The ensuing two years would teach Mayville all kinds of lessons. The first of them involved her need for achievement. It was a revelation. 

“I needed to work towards something, and I'm so glad I found that out,” says Mayville, who had played high school basketball and softball in Merrimack, New Hampshire. “Just going through the motions wasn't working for me. I need to have goals and aspirations, I need something to challenge me, I need to make the training hard.”

She set out to prepare for her initial show, the NPC New England Championships in November 2017. It was six months away.

She had no idea of what she was getting herself into—beginning with the fact that the food she was eating would be at least as important as the weights she was lifting.

“A lot of the old-school coaches and bodybuilders use that diet—we call it ‘broscience'—where they only eat chicken, rice, white fish, and green beans,” Mayville says. “It's a meal plan that can actually be detrimental to people's health because they're not getting enough nutrients.”

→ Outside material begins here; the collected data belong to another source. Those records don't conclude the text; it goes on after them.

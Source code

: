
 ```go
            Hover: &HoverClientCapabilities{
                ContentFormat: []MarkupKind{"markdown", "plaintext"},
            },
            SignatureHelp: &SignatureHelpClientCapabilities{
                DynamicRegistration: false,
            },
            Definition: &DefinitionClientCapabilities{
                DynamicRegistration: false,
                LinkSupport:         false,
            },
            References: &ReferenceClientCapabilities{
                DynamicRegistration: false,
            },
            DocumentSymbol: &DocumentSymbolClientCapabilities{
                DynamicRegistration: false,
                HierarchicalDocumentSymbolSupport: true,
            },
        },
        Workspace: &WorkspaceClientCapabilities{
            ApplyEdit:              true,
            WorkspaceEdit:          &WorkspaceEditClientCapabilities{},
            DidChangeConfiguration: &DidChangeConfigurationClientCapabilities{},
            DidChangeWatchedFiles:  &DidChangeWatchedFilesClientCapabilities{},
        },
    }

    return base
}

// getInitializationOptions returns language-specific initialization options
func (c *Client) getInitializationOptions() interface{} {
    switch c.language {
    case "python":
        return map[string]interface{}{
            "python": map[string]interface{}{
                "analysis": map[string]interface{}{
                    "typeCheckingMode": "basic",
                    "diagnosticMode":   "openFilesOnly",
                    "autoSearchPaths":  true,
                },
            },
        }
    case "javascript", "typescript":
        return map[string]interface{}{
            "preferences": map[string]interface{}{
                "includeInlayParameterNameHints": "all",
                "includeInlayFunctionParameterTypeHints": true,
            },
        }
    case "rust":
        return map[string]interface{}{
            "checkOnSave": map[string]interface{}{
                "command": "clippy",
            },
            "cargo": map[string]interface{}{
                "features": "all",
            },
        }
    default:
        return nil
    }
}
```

The limited food options provided an early test of Mayville's resolve.

“I was pretty miserable because I was hardly eating anything,” Mayville says. “When you're training really hard and doing a lot of cardio, your outtake is greater than your intake, which helps you lose weight. You decrease your calories, which helps you get that lean look, because you're not eating as much as you're burning.”

The costs of her new lifestyle were another surprise. She was forever buying groceries. She paid her coach on a monthly basis. Competition bikinis, custom-made to her dimensions, cost anywhere from $100 to $800. She had to buy high heels, and pay for tanning, makeup, hairstyling, and posing lessons. 

In the days leading up to her debut 2017 event in Boston, Mayville's coach instructed her to cut back on water, which she has come to realize was another “broscience” tactic meant to enhance the definition of her muscles. She had been consuming as much as two gallons daily—four times more than the generally-recommended amount—but, by the day of the show, she was limited to small sips.

“I was so thirsty and dehydrated,” Mayville says. “It was awful.”

The time of judgment arrived. 

She was alone as she walked onto the stage in her teal bikini and heels to reveal her new body to the judges.

“I was up there for about 15 to 30 seconds,” Mayville says. “And I was shaking. It was like I could just feel my whole body vibrating, so that I forgot my routine. I had to quickly get back in the zone.

“The judges are sitting right in front of you, and you need to be looking at them and focusing on posing. It really is scary. I had stage fright. But after I did it that first time, I became a lot more excited than I was nervous.”

She finished first in the novice class, second in the open class, and fourth in the junior class (for women aged 18 to 23). 

Mayville celebrated by feasting on the foods that she had foresworn over the last half-year.

“I had bought every box of limited-edition Oreos that was on the shelves that I could find, so that I could eat them afterwards,” she says. “It was like I was in a sugar coma for a week.”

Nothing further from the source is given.